In 1816, E. T. A. Hoffmann published the short story ‘The Sandman’, which centres on the tale the nurse told young Nathanael when he asked her about the ‘Sandman’:
‘Eh, Natty‘, said she, ‘don't you know that yet? He is a wicked man, who comes to children when they won’t go to bed, and throws a handful of sand into their eyes, so that they start out bleeding from their heads. He puts their eyes in a bag and carries them to the crescent moon to feed his own children, who sit in the nest up there.
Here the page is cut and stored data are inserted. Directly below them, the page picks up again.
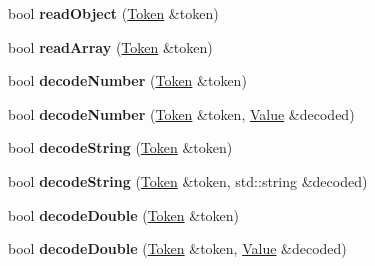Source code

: \begin{DoxyCompactItemize}
\item 
\hypertarget{class_json_1_1_reader_a0068eb3d8e86e91f0e4806f60da66b9c}{}bool {\bfseries read\+Object} (\hyperlink{class_json_1_1_reader_1_1_token}{Token} \&token)\label{class_json_1_1_reader_a0068eb3d8e86e91f0e4806f60da66b9c}

\item 
\hypertarget{class_json_1_1_reader_afd9a30c0af205c9f327613f486fae6b8}{}bool {\bfseries read\+Array} (\hyperlink{class_json_1_1_reader_1_1_token}{Token} \&token)\label{class_json_1_1_reader_afd9a30c0af205c9f327613f486fae6b8}

\item 
\hypertarget{class_json_1_1_reader_a442d1f23edf0f4350f5eeab3ee3f7d46}{}bool {\bfseries decode\+Number} (\hyperlink{class_json_1_1_reader_1_1_token}{Token} \&token)\label{class_json_1_1_reader_a442d1f23edf0f4350f5eeab3ee3f7d46}

\item 
\hypertarget{class_json_1_1_reader_a72f426ce3fa384d14aa10e9dd75618f0}{}bool {\bfseries decode\+Number} (\hyperlink{class_json_1_1_reader_1_1_token}{Token} \&token, \hyperlink{class_json_1_1_value}{Value} \&decoded)\label{class_json_1_1_reader_a72f426ce3fa384d14aa10e9dd75618f0}

\item 
\hypertarget{class_json_1_1_reader_aaf736937912f5c9b8d221e57f209e3e0}{}bool {\bfseries decode\+String} (\hyperlink{class_json_1_1_reader_1_1_token}{Token} \&token)\label{class_json_1_1_reader_aaf736937912f5c9b8d221e57f209e3e0}

\item 
\hypertarget{class_json_1_1_reader_a801253570f16e91519652078fb12b8e6}{}bool {\bfseries decode\+String} (\hyperlink{class_json_1_1_reader_1_1_token}{Token} \&token, std\+::string \&decoded)\label{class_json_1_1_reader_a801253570f16e91519652078fb12b8e6}

\item 
\hypertarget{class_json_1_1_reader_a2420bbb7fd6d5d3e7e2fea894dd8f70f}{}bool {\bfseries decode\+Double} (\hyperlink{class_json_1_1_reader_1_1_token}{Token} \&token)\label{class_json_1_1_reader_a2420bbb7fd6d5d3e7e2fea894dd8f70f}

\item 
\hypertarget{class_json_1_1_reader_a5e4a66be7c413bca86078f14df5eb802}{}bool {\bfseries decode\+Double} (\hyperlink{class_json_1_1_reader_1_1_token}{Token} \&token, \hyperlink{class_json_1_1_value}{Value} \&decoded)\label{class_json_1_1_reader_a5e4a66be7c413bca86078f14df5eb802}


\end{DoxyCompactItemize}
They have crooked beaks like owls so that they can pick up the eyes of naughty human children.’
In 1919, Sigmund Freud published his psychoanalyst treatise about ‘The Uncanny’, which he based on the story about the ‘Sandman’ and which is still a fundamental piece of writing, in the periodical Imago (Zeitschrift für Anwendung der Psychoanalyse auf die Geisteswissenschaften).
The site-specific video installation ‘The Sandman’ transforms the gallery space into a hypnotically suggestive scenario and invites the spectator to slip into the role of Nathanael. Thematically, this work relates to ‘WHERE DOES THIS MESSAGE COME FROM?’ (2013, Sigmund Freud Museum) and VISITING FREUD (2013, Albertina).